The Reading Experience Database (RED), hosted by the Open University, provides a vast, open-access compendium of British authors’ reading habits from 1450 through 1945. The resource is a continuously updated repository of literary references, compiled using excerpts of biographies, letters, newspapers, magazines, and other informative texts. Among other things, the database provides both a humorous and fascinating look at what various authors thought of their peers.

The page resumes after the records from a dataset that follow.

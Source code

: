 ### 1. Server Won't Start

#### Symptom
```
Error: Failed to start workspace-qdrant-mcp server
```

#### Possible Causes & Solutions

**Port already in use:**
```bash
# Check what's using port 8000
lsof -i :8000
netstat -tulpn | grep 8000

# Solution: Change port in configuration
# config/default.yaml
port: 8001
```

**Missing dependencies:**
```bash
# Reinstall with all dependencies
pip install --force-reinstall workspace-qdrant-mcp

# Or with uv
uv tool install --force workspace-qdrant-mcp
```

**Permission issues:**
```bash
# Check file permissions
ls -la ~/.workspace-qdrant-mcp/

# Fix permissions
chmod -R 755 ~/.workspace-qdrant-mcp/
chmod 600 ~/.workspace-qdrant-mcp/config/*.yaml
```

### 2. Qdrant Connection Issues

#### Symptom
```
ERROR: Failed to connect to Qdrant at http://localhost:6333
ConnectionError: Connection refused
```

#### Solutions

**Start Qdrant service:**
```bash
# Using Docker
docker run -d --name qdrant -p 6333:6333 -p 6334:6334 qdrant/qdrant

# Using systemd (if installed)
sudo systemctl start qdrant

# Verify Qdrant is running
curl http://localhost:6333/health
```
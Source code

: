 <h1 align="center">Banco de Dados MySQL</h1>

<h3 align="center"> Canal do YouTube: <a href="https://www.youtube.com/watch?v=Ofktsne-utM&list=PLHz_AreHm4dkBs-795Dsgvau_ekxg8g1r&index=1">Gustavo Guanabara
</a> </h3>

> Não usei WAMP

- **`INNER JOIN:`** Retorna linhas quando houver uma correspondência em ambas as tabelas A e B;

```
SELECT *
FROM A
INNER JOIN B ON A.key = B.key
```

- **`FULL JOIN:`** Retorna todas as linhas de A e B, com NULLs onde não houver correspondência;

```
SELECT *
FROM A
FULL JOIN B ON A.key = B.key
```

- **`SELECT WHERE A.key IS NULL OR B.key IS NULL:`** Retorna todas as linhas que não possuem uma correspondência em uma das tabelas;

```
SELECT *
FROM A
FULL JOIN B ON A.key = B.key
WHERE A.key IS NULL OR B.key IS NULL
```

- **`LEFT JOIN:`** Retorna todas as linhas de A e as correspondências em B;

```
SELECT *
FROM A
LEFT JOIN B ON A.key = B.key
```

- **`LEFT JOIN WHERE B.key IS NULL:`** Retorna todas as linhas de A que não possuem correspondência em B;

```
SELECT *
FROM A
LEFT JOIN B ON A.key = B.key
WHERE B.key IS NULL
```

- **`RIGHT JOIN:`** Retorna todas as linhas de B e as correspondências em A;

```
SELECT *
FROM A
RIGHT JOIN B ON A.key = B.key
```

Virginia Woolf, it seems, championed Fyodor Dostoevsky (“It is directly obvious that he [Dostoevsky] is the greatest writer ever born.”), but spurned Henry James (“… we have his works here, and I read, and can’t find anything but faintly tinged rose water, urbane and sleek, but vulgar…”). Robert Louis Stevenson, a friend of James’, was too conflicted about some of his writing (“I must break out with the news that I can’t bear the Portrait of a Lady. I read it all, and I wept, too; but I can’t stand your having written it, and I beg you will write no more of the like”). Oscar Wilde, meanwhile, characteristically contrarian, despised certain aspects of Dickens (“peers were surprised to hear him speak disparagingly of Dickens, the most popular novelist of the day. While Wilde admired the author’s humor and his gift for caricature he loathed Dickens’s moralizing”).
Don’t see your favorite British author’s delightfully snarky commentary? Help your fellow reader and submit it yourself.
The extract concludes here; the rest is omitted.